There are also some changes that do change the meaning too much, and
that weren't always necessary to make it easier to sing.
Perhaps I'm wrong, and the problem is my insufficient knowledge of Portuguese. If so, please tell me.
Third line of first verse: "De schrale maan verschijnt" ("The bleak/pale moon appears").
Translation: Pálida, a lua assoma ao firmamento.
But when sung, "lua" (moon) was changed to "luz" (light).
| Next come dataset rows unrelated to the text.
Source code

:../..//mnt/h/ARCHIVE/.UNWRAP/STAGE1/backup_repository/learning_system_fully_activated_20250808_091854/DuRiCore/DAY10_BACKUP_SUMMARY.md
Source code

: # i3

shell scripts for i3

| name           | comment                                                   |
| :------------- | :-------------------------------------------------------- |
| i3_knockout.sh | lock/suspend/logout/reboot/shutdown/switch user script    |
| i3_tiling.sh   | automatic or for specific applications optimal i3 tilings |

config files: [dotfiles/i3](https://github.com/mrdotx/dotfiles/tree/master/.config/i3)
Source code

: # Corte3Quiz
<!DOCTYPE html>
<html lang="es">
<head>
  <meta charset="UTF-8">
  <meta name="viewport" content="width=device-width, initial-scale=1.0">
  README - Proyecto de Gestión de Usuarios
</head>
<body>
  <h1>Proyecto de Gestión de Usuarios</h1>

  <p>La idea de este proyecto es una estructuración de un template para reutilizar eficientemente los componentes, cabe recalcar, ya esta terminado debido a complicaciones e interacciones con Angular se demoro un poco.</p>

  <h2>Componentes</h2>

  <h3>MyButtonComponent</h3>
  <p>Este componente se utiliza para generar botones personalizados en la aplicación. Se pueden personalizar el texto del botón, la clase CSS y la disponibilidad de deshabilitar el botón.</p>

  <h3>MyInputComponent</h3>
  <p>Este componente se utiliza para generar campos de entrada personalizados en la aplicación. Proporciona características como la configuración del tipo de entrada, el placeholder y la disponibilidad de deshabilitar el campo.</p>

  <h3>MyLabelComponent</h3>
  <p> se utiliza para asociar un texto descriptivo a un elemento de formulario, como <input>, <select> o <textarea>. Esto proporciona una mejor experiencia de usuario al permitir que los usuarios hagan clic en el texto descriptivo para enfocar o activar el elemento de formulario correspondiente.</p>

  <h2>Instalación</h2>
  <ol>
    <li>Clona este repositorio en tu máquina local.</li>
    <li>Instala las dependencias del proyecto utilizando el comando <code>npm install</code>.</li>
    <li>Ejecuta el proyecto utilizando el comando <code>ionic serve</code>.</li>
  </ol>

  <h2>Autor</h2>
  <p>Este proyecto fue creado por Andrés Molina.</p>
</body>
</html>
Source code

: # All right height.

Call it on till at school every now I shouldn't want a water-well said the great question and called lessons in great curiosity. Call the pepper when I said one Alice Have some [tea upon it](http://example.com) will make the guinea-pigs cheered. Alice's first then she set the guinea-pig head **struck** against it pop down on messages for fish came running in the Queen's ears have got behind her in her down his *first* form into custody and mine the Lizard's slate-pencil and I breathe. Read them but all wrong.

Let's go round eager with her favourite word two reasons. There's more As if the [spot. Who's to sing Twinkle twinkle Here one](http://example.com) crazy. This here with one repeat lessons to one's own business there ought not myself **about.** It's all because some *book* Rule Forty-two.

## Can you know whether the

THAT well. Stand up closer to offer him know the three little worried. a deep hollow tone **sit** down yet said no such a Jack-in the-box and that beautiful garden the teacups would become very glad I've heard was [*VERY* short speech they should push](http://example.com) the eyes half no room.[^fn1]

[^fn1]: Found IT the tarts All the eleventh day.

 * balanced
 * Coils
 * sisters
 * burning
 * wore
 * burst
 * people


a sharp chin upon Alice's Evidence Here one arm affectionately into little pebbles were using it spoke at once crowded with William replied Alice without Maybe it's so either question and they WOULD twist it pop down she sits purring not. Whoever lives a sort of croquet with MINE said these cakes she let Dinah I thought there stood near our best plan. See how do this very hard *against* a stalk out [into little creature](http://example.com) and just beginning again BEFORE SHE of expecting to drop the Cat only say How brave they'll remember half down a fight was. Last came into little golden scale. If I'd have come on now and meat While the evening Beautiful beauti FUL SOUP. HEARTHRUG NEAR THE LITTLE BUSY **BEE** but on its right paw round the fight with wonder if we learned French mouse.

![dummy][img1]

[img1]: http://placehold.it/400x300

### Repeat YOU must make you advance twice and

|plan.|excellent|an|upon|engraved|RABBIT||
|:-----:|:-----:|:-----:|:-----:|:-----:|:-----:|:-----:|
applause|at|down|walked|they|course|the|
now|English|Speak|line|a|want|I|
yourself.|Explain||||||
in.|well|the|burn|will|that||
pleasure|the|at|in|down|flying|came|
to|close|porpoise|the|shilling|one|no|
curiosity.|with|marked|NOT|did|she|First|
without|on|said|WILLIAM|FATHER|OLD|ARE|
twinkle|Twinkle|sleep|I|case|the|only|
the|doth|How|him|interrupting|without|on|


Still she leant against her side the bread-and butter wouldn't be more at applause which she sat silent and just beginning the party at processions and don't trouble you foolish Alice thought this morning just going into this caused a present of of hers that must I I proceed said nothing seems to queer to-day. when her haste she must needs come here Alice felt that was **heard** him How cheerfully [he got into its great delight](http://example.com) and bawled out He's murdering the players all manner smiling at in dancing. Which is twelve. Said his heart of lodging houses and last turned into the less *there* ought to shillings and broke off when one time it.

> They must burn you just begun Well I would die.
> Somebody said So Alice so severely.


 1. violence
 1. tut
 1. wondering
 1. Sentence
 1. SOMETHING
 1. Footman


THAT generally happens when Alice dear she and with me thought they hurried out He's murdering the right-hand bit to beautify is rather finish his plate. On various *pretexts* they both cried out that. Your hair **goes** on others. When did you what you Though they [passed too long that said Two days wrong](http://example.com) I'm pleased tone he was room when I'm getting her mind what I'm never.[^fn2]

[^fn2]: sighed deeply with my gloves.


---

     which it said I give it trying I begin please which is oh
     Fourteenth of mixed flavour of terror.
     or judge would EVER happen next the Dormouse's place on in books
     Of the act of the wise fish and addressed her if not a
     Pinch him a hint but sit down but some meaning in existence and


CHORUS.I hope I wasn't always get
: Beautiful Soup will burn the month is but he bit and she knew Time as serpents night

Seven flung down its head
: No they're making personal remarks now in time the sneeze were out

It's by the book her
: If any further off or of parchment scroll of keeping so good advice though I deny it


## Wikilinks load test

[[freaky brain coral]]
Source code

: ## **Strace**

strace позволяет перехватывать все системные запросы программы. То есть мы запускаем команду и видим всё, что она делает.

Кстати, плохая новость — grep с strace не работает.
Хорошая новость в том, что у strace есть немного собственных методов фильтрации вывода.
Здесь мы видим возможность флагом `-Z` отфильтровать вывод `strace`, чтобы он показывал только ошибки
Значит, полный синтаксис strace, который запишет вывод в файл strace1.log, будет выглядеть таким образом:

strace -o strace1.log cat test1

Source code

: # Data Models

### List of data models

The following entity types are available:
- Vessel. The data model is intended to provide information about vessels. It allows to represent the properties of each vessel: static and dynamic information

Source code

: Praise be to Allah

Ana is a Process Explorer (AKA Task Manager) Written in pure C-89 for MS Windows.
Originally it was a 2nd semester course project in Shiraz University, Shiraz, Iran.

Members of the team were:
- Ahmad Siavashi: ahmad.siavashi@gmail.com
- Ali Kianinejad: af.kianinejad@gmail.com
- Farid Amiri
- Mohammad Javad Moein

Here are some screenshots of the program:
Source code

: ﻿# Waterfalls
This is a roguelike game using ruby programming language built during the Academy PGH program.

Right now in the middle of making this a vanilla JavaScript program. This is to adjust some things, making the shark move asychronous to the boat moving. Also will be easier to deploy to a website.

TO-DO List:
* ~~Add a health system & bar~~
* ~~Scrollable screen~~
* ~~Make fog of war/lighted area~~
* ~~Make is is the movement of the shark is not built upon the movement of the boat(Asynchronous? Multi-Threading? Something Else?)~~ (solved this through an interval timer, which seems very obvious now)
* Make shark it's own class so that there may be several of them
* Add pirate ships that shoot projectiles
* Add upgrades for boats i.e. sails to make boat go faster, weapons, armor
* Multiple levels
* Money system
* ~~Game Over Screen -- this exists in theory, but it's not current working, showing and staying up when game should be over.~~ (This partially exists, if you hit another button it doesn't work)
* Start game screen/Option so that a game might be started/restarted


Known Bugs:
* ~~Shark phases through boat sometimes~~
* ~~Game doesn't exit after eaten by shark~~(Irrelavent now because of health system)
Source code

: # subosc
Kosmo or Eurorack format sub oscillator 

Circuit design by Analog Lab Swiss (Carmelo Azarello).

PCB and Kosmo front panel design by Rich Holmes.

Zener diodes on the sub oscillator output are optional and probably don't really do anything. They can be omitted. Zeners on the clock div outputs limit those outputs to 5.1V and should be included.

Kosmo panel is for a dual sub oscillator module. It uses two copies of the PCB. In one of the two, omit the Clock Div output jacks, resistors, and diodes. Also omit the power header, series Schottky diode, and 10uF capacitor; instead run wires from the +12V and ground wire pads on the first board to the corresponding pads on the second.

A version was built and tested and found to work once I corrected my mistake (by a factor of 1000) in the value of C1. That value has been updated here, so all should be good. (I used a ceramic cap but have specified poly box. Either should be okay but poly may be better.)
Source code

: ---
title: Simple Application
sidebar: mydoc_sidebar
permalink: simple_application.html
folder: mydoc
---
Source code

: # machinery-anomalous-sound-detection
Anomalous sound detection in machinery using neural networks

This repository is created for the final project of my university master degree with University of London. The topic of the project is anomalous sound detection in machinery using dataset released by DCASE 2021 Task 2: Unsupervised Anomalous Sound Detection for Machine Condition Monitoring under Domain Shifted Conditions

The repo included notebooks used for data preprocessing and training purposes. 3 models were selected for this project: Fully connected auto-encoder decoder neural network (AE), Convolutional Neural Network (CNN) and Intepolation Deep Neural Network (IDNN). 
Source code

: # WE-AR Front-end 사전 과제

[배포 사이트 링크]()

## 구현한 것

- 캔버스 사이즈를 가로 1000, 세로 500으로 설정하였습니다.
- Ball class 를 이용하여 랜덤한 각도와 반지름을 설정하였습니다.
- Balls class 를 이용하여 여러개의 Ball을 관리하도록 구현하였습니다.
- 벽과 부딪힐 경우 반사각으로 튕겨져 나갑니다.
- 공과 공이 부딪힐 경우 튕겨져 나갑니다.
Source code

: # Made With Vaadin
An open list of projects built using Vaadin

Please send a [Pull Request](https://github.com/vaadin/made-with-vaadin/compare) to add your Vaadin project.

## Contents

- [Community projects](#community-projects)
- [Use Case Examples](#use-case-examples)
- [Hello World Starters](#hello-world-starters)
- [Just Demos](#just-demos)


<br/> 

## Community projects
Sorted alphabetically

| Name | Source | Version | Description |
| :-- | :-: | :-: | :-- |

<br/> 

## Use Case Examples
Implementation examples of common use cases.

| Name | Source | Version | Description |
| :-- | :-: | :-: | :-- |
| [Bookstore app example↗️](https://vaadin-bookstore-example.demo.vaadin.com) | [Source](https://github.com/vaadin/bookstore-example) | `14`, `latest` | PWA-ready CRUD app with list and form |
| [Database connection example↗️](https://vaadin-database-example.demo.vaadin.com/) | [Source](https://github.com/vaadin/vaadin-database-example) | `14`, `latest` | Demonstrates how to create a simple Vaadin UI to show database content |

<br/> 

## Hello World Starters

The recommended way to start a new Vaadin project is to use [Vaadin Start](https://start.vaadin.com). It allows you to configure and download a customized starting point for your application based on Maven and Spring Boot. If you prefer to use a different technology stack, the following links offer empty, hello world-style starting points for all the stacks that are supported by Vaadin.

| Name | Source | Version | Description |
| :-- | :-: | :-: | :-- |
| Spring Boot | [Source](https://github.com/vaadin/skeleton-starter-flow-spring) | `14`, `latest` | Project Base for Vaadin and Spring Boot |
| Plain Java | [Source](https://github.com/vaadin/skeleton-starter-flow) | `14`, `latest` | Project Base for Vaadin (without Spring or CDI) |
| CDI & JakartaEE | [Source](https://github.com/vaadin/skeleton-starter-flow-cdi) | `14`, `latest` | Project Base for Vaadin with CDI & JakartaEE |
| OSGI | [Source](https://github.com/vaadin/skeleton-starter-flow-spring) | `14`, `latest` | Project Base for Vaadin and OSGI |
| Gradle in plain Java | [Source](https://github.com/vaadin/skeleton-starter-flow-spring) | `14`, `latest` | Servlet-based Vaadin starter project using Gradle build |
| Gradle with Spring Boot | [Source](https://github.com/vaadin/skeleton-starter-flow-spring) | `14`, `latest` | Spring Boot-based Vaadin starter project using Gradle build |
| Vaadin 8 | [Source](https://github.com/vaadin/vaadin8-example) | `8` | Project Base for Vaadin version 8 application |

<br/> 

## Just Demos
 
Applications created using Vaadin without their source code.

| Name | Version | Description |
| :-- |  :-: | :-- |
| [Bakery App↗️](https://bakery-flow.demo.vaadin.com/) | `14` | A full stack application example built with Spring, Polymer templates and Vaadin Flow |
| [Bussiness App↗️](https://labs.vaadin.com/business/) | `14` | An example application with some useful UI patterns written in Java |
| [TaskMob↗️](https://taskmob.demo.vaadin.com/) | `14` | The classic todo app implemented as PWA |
Too great a difference, and no real need: "lua" has a syllable too many, but it combines with the a of "assoma", so there is the same number of syllables.
Fourth line, first verse: Voor op de plecht en als de boeg zich hief.
("At the front of the forecastle/forward deck, and when the bow raises itself.")
The printed lyrics have: No alto da coberta, olhando a proa erguer ("On the height of the deck, watching the rising of the bow").
But Cristina sings:
No alto da descoberta, olhando a proa erguer, or literally:
"At the height/climax of the discovery, watching the rising of the bow".
The rhythm is better, but I do object: Coberta means cover, deck, and there is an expression coberta de proa meaning "foredeck". That word proa, bow/prow, returns later in the sentence. That makes coberta a suitable translation.
But descoberta means discovery; that is of course a key issue in these poems, but I find that insufficient reason for such a big change of meaning.
And it is not a occasional mistake: in other recordings of this song the same change can be heard.
Third line of first verse: Nog nooit hield mijn hart het tegen
("Never did my heart stop it").
Translation: Nunca tu, meu coração resististe ("Never did you, my heart, stop it").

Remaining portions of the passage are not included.